After an evaluation, GNOME has moved from Bugzilla to GitLab. Learn more about GitLab.
No new issues can be reported in GNOME Bugzilla anymore.
To report an issue in a GNOME project, go to GNOME GitLab.
Do not go to GNOME Gitlab for: Bluefish, Doxygen, GnuCash, GStreamer, java-gnome, LDTP, NetworkManager, Tomboy.
Bug 673563 - Encoded filename for Outlook broken by spaces
Encoded filename for Outlook broken by spaces
Status: RESOLVED FIXED
Product: evolution-data-server
Classification: Platform
Component: Mailer
3.2.x (obsolete)
Other Linux
: Normal normal
: ---
Assigned To: evolution-mail-maintainers
Evolution QA team
Depends on:
Blocks:
 
 
Reported: 2012-04-05 11:42 UTC by Milan Crha
Modified: 2012-04-06 12:20 UTC
See Also:
GNOME target: ---
GNOME version: ---


Attachments
eds patch (2.27 KB, patch)
2012-04-05 11:48 UTC, Milan Crha
committed Details | Review

Description Milan Crha 2012-04-05 11:42:11 UTC
Moving this from a downstream bug report:
https://bugzilla.redhat.com/show_bug.cgi?id=803991

This was initially reported against evolution-mapi, that filename which included UTF-8 letters is encoded in a way which evolution cannot read. After quite some investigation we figured out that the issue is with Edit->Preferences->Composer Preferences->Encode filenames in an Outlook/GMail way. Where there is a filename like "FIS Direct_ДБО_2012.pdf" then
a) without the option being checked evolution encodes it as
> Content-Disposition: attachment;
>     filename*=UTF-8''FIS%20Direct_%D0%94%D0%91%D0%9E_2012.pdf
   which it can read without any issue.
b) with the option being checked evolution encodes the file name as
> Content-Disposition: attachment;
>    filename="FIS =?UTF-8?Q?Direct=5F=D0=94=D0=91=D0=9E=5F2012=2Epdf?="
   and the worse, it cannot read it itself, and shows it in this form in UI.
 The interesting part is that the current GMail (as of today) doesn't have any issue with either format of these (thus it finally supports encoding as it should be), only evolution itself is confused with header value it created itself.

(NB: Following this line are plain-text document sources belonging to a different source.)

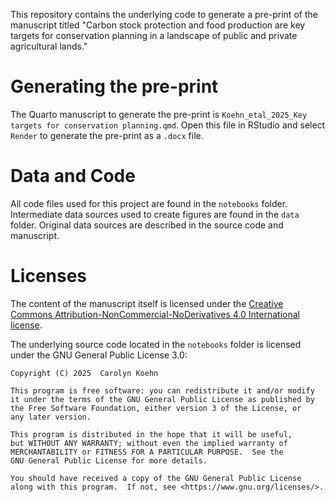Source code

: This repository contains the underlying code to generate a pre-print of the manuscript titled "Carbon stock protection and food production are key targets for conservation planning in a landscape of public and private agricultural lands."

# Generating the pre-print

The Quarto manuscript to generate the pre-print is `Koehn_etal_2025_Key targets for conservation planning.qmd`. Open this file in RStudio and select `Render` to generate the pre-print as a `.docx` file.

# Data and Code

All code files used for this project are found in the `notebooks` folder. Intermediate data sources used to create figures are found in the `data` folder. Original data sources are described in the source code and manuscript.

# Licenses
The content of the manuscript itself is licensed under the [Creative Commons Attribution-NonCommercial-NoDerivatives 4.0 International license](https://creativecommons.org/licenses/by-nc-nd/4.0/). 

The underlying source code located in the `notebooks` folder is licensed under the GNU General Public License 3.0:
    
    Copyright (C) 2025  Carolyn Koehn

    This program is free software: you can redistribute it and/or modify
    it under the terms of the GNU General Public License as published by
    the Free Software Foundation, either version 3 of the License, or
    any later version.

    This program is distributed in the hope that it will be useful,
    but WITHOUT ANY WARRANTY; without even the implied warranty of
    MERCHANTABILITY or FITNESS FOR A PARTICULAR PURPOSE.  See the
    GNU General Public License for more details.

    You should have received a copy of the GNU General Public License
    along with this program.  If not, see <https://www.gnu.org/licenses/>.
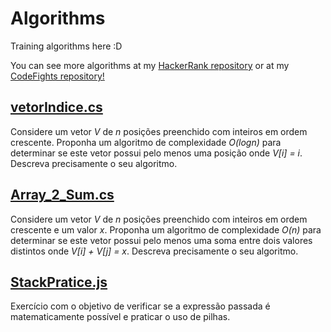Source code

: # Algorithms

Training algorithms here :D

You can see more algorithms at my [HackerRank repository](https://github.com/leocabrallce/HackerRank/tree/master/Algorithms) or at my [CodeFights repository!](https://github.com/leocabrallce/CodeFights)

## [vetorIndice.cs](https://github.com/leocabrallce/Algorithms/tree/master/vetorIndice.cs)
Considere um vetor _V_ de _n_ posições preenchido com inteiros em ordem crescente. Proponha um algoritmo
de complexidade _O(logn)_ para determinar se este vetor possui pelo menos uma posição onde _V[i] = i_. Descreva
precisamente o seu algoritmo.

## [Array_2_Sum.cs](https://github.com/leocabrallce/Algorithms/tree/master/Array_2_Sum.cs)
Considere um vetor _V_ de _n_ posições preenchido com inteiros em ordem crescente e um valor _x_. Proponha um algoritmo
de complexidade _O(n)_ para determinar se este vetor possui pelo menos uma soma entre dois valores distintos onde _V[i] + V[j] = x_. Descreva
precisamente o seu algoritmo.

## [StackPratice.js](https://github.com/leocabrallce/Algorithms/tree/master/StackPratice.js)
Exercício com o objetivo de verificar se a expressão passada é matematicamente possível e praticar o uso de pilhas.
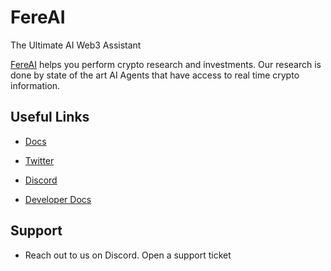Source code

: # FereAI

The Ultimate AI Web3 Assistant

[FereAI](https://www.fereai.xyz) helps you perform crypto research and investments. Our research is done by state of the art AI Agents that have access to real time crypto information.

## Useful Links

- [Docs](https://docs.fereai.xyz)
- [Twitter](https://x.com/fere_ai)
- [Discord](https://discord.gg/3fsm5XJNW8)

- [Developer Docs](https://docs.fereai.xyz/docs/api/api-introduction)

## Support

- Reach out to us on Discord. Open a support ticket

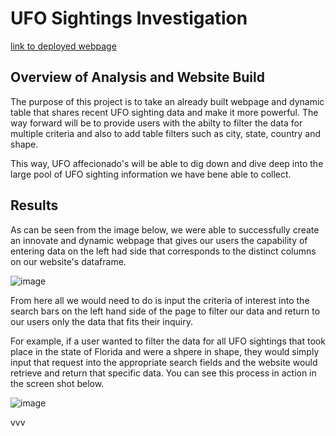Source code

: # UFO Sightings Investigation

[link to deployed webpage](https://titogithub123.github.io/UFOs/)

## Overview of Analysis and Website Build
The purpose of this project is to take an already built webpage and dynamic table that shares recent UFO sighting data and make it more powerful. The way forward will be to provide users with the abilty to filter the data for multiple criteria and also to add table filters such as city, state, country and shape. 

This way, UFO affecionado's will be able to dig down and dive deep into the large pool of UFO sighting information we have bene able to collect. 

## Results

As can be seen from the image below, we were able to successfully create an innovate and dynamic webpage that gives our users the capability of entering data on the left had side that corresponds to the distinct columns on our website's dataframe. 

![image](https://user-images.githubusercontent.com/93171738/164944973-ead5f46c-c56d-4788-a0e9-8af804d528e2.png)

From here all we would need to do is input the criteria of interest into the search bars on the left hand side of the page to filter our data and return to our users only the data that fits their inquiry. 

For example, if a user wanted to filter the data for all UFO sightings that took place in the state of Florida and were a shpere in shape, they would simply input that request into the appropriate search fields and the website would retrieve and return that specific data. You can see this process in action in the screen shot below. 

![image](https://user-images.githubusercontent.com/93171738/164945205-407b2c0b-2b8a-4bb0-9ef9-3bddb0aa6e8b.png)

vvv

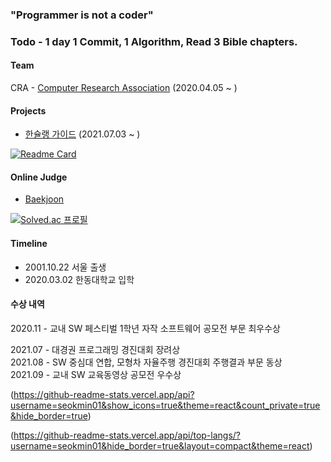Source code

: ### "Programmer is not a coder"

### Todo - 1 day 1 Commit, 1 Algorithm, Read 3 Bible chapters.

#### Team
CRA - [Computer Research Association](https://cra16.github.io/) (2020.04.05 ~ )

#### Projects
- [한슐랭 가이드](https://github.com/marunemo/Hanchelin_Guide) (2021.07.03 ~ )

[![Readme Card](https://github-readme-stats.vercel.app/api/pin/?username=marunemo&repo=Hanchelin_Guide&theme=react)](https://github.com/marunemo/Hanchelin_Guide)

#### Online Judge
- [Baekjoon](https://www.acmicpc.net/user/joydonald1)

[![Solved.ac 프로필](http://mazassumnida.wtf/api/generate_badge?boj=joydonald1)](https://solved.ac/joydonald1)

#### Timeline
- 2001.10.22 서울 출생
- 2020.03.02 한동대학교 입학

#### 수상 내역
2020.11 - 교내 SW 페스티벌 1학년 자작 소프트웨어 공모전 부문 최우수상

2021.07 - 대경권 프로그래밍 경진대회 장려상\
2021.08 - SW 중심대 연합, 모형차 자율주행 경진대회 주행결과 부문 동상\
2021.09 - 교내 SW 교육동영상 공모전 우수상

(https://github-readme-stats.vercel.app/api?username=seokmin01&show_icons=true&theme=react&count_private=true&hide_border=true)

(https://github-readme-stats.vercel.app/api/top-langs/?username=seokmin01&hide_border=true&layout=compact&theme=react)

<!--
**seokmin01/seokmin01** is a ✨ _special_ ✨ repository because its `README.md` (this file) appears on your GitHub profile.

Here are some ideas to get you started:

- 🔭 I’m currently working on ...
- 🌱 I’m currently learning ...
- 👯 I’m looking to collaborate on ...
- 🤔 I’m looking for help with ...
- 💬 Ask me about ...
- 📫 How to reach me: ...
- 😄 Pronouns: ...
- ⚡ Fun fact: ...
-->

I realized that the problem is the space in the file name, which breaks header value into two words. While evolution is doing it right, it doesn't try to decode multiword value from encoding described by RFC 2047 in header parameters (it is not supposed to be there, as this was just a workaround for filenames in headers from times when outlook and gmail had problem with correct formatting). Having filename one single word fixes the issue for all involved. (I tested with GMail only, but I suppose older Outlook will be fine too).
Comment 1 Milan Crha 2012-04-05 11:48:51 UTC
Created attachment 211367 [details] [review]
eds patch

for evolution-data-server;

This patch includes also white-spaces in the encoded file name with the option to encode file names for Outlook/GMail, thus also evolution can recognize this encoding and show file name correctly to the user.
Comment 2 Milan Crha 2012-04-05 11:52:59 UTC
Created commit 87399d1 in eds master (3.5.1+)
Created commit 7bd9d7d in eds gnome-3-4 (3.4.1+)
Comment 3 Mikhail 2012-04-06 09:02:27 UTC
I'm wondering why on evolution-ews this problem was not spreaded.
Comment 4 Milan Crha 2012-04-06 12:20:02 UTC
Evolution-mapi generates MIME messages from MAPI properties, while evolution-ews receives MIME messages constructed by the server. And the option in preferences influences any message creation, not only when sending.